Fracking bribes and house prices
Hot on the heels of Theresa May’s attempt to ignite the flare stack of public enthusiasm for fracking by offering householders bribes to accept it, comes an article from Mortgage Insider which fractures one of the main seams of her argument, releasing the very gas of truth into the air.
The article references a study by the University of Bristol, which suggests that concerns about fracking have led to a a decline in house prices of between 2.7% and 4.1% within a 30km radius of the area affected by the Preese Hall earth tremors.
The study attributes the effect to fear of earthquakes, but does acknowledge the possibility (or likelihood based on my own experience) that:
Another interpretation is that the earthquake raised people’s awareness of shale gas exploration and the potential risks – but only in proximity to the location where the incident happened.

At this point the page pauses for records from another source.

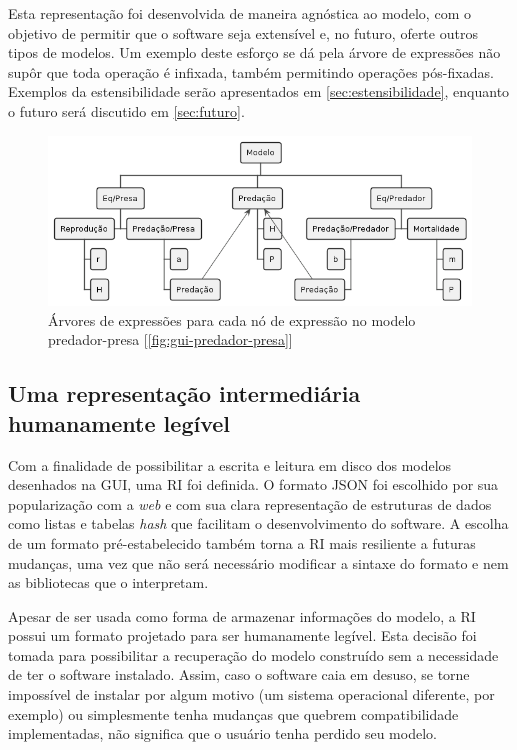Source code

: \documentclass[
	12pt,				%
	openright,			%
	oneside,			%
	a4paper,			%
	main=brazil,
	english,			%
	]{ufsj-abntex2}
\begin{document}
Esta representação foi desenvolvida de maneira agnóstica ao modelo, com o objetivo de permitir que o software seja extensível e, no futuro, oferte outros tipos de modelos. Um exemplo deste esforço se dá pela árvore de expressões não supôr que toda operação é infixada, também permitindo operações pós-fixadas. Exemplos da estensibilidade serão apresentados em \ref{sec:estensibilidade}, enquanto o futuro será discutido em \ref{sec:futuro}.

\begin{figure}[h]
    \centering
    \includegraphics[scale=0.65]{diagrams/img/expr-tree.png} 
    \caption{Árvores de expressões para cada nó de expressão no modelo predador-presa [\ref{fig:gui-predador-presa}]}
    \label{fig:expr-tree}
\end{figure}

\subsection{Uma representação intermediária humanamente legível}
\label{subsection:RI}

Com a finalidade de possibilitar a escrita e leitura em disco dos modelos desenhados na GUI, uma RI foi definida. O formato JSON foi escolhido por sua popularização com a \textit{web} e com sua clara representação de estruturas de dados como listas e tabelas \textit{hash} que facilitam o desenvolvimento do software. A escolha de um formato pré-estabelecido também torna a RI mais resiliente a futuras mudanças, uma vez que não será necessário modificar a sintaxe do formato e nem as bibliotecas que o interpretam.

Apesar de ser usada como forma de armazenar informações do modelo, a RI possui um formato projetado para ser humanamente legível. Esta decisão foi tomada para possibilitar a recuperação do modelo construído sem a necessidade de ter o software instalado. Assim, caso o software caia em desuso, se torne impossível de instalar por algum motivo (um sistema operacional diferente, por exemplo) ou simplesmente tenha mudanças que quebrem compatibilidade implementadas, não significa que o usuário tenha perdido seu 
modelo.
\end{document}
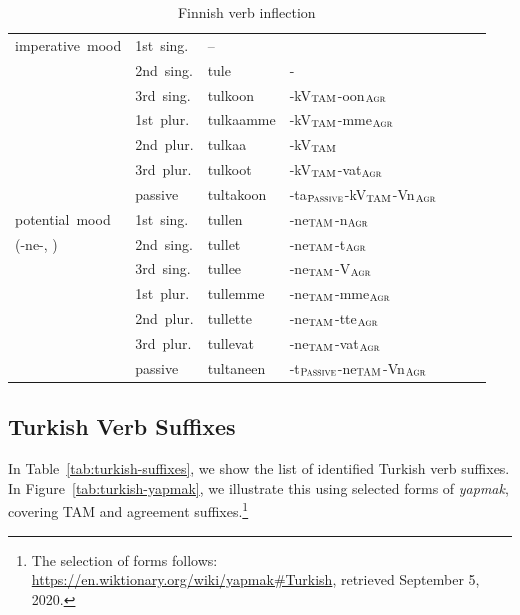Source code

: \documentclass[11pt,letterpaper]{article}
\begin{document}
\begin{table}
\begin{tabular}{l|llllll}
	imperative mood  &1st sing. &	-- \\ 
	 \cite[Section 66]{karlsson1999finnish}	 & 2nd sing. &	tule & - \\ 
	&	3rd sing. &	tulkoon  & -kV$_{\textsc{TAM}}$-oon$_{\textsc{Agr}}$\\ 
	&	1st plur. &	tulkaamme  & -kV$_{\textsc{TAM}}$-mme$_{\textsc{Agr}}$\\ 
	&	2nd plur. &	tulkaa   & -kV$_{\textsc{TAM}}$\\ 
	&	3rd plur. 	&tulkoot  & -kV$_{\textsc{TAM}}$-vat$_{\textsc{Agr}}$\\ 
	&	passive 	&tultakoon  & -ta$_{\textsc{Passive}}$-kV$_{\textsc{TAM}}$-Vn$_{\textsc{Agr}}$\\ \hline
	potential mood 	 &	1st sing. &	tullen  & -ne$_{\textsc{TAM}}$-n$_{\textsc{Agr}}$\\ 
		(-ne-, \cite[Section 67]{karlsson1999finnish}) & 2nd sing. &	tullet  & -ne$_{\textsc{TAM}}$-t$_{\textsc{Agr}}$\\ 
	&	3rd sing. &	tullee  & -ne$_{\textsc{TAM}}$-V$_{\textsc{Agr}}$\\ 
	&	1st plur. &	tullemme  & -ne$_{\textsc{TAM}}$-mme$_{\textsc{Agr}}$\\ 
	&	2nd plur. &	tullette  & -ne$_{\textsc{TAM}}$-tte$_{\textsc{Agr}}$\\ 
	&	3rd plur. &	tullevat  & -ne$_{\textsc{TAM}}$-vat$_{\textsc{Agr}}$\\ 
	&	passive &	tultaneen  & -t$_{\textsc{Passive}}$-ne$_{\textsc{TAM}}$-Vn$_{\textsc{Agr}}$ \\ \hline
\end{tabular}
	\caption{Finnish verb inflection}\label{tab:finnish}
\end{table}

\subsection{Turkish Verb Suffixes}

In Table~\ref{tab:turkish-suffixes}, we show the list of identified Turkish verb suffixes.
In Figure~\ref{tab:turkish-yapmak}, we illustrate this using selected forms of \textit{yapmak}, covering TAM and agreement suffixes.\footnote{The selection of forms follows: \url{https://en.wiktionary.org/wiki/yapmak\#Turkish}, retrieved September 5, 2020.}
\end{document}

Now the study concludes, based on it detailed analysis of house sale, and extrapolating to the housing stock in the local as a whole, that:
this gives us a cumulative loss that ranges between £706 million and £1.1 billion. These numbers are restricted to the license blocks where the earthquake happened.
Note that The Mortgage Insider article wrongly suggests that:
the report estimates fracking could wipe a maximum of between £706m and £1.1bn off house price values across all areas where exploration licenses have been granted
Mrs May is busily trying to persuade us that an industry with extraction costs roughly double their wholesale costs is somehow capable of delivering a Shale Wealth Fund “worth of up to £1 billion in total“.
How frustrating it must be for her to know that more than this amount has already been knocked off the valuation of houses in just the area around the Preese Hall site. And they haven’t really got started yet.